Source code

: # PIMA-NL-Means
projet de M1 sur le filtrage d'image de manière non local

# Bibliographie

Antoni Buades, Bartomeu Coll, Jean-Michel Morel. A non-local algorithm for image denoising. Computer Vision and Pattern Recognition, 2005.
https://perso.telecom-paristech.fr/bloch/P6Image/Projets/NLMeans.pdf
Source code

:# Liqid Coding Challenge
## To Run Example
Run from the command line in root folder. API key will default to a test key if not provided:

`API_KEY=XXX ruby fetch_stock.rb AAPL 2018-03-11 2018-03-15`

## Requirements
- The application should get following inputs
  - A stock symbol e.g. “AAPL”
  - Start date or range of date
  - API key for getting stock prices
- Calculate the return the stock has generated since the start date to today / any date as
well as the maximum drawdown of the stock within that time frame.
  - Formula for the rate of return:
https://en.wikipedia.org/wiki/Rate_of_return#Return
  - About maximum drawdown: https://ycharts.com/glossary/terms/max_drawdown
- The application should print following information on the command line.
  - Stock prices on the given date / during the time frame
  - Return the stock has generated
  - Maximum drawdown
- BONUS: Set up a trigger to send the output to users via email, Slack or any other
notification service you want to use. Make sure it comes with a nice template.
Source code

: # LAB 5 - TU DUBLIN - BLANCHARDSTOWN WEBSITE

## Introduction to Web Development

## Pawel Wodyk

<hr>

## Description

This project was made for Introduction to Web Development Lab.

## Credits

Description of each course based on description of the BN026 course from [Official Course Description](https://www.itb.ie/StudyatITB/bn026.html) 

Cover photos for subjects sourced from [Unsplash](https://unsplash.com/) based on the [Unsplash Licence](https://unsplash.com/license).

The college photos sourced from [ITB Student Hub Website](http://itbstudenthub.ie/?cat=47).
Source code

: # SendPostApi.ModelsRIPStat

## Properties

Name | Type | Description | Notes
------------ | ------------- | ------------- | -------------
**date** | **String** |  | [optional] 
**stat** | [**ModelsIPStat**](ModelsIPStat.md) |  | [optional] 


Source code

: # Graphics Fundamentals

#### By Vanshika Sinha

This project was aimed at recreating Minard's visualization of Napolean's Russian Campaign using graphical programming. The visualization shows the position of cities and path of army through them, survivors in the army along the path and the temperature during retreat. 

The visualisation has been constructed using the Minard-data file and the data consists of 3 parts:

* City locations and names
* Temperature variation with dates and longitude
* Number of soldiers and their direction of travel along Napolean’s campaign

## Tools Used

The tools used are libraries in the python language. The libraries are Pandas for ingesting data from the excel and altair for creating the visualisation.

*What needs to be done*
In the listing above, locate the line containing "## Requirements" and the line containing "- Stock prices". Extract those two lines and every line between them, exactly as written, and only those.

*Your response*
## Requirements
- The application should get following inputs
  - A stock symbol e.g. “AAPL”
  - Start date or range of date
  - API key for getting stock prices
- Calculate the return the stock has generated since the start date to today / any date as
well as the maximum drawdown of the stock within that time frame.
  - Formula for the rate of return:
https://en.wikipedia.org/wiki/Rate_of_return#Return
  - About maximum drawdown: https://ycharts.com/glossary/terms/max_drawdown
- The application should print following information on the command line.
  - Stock prices on the given date / during the time frame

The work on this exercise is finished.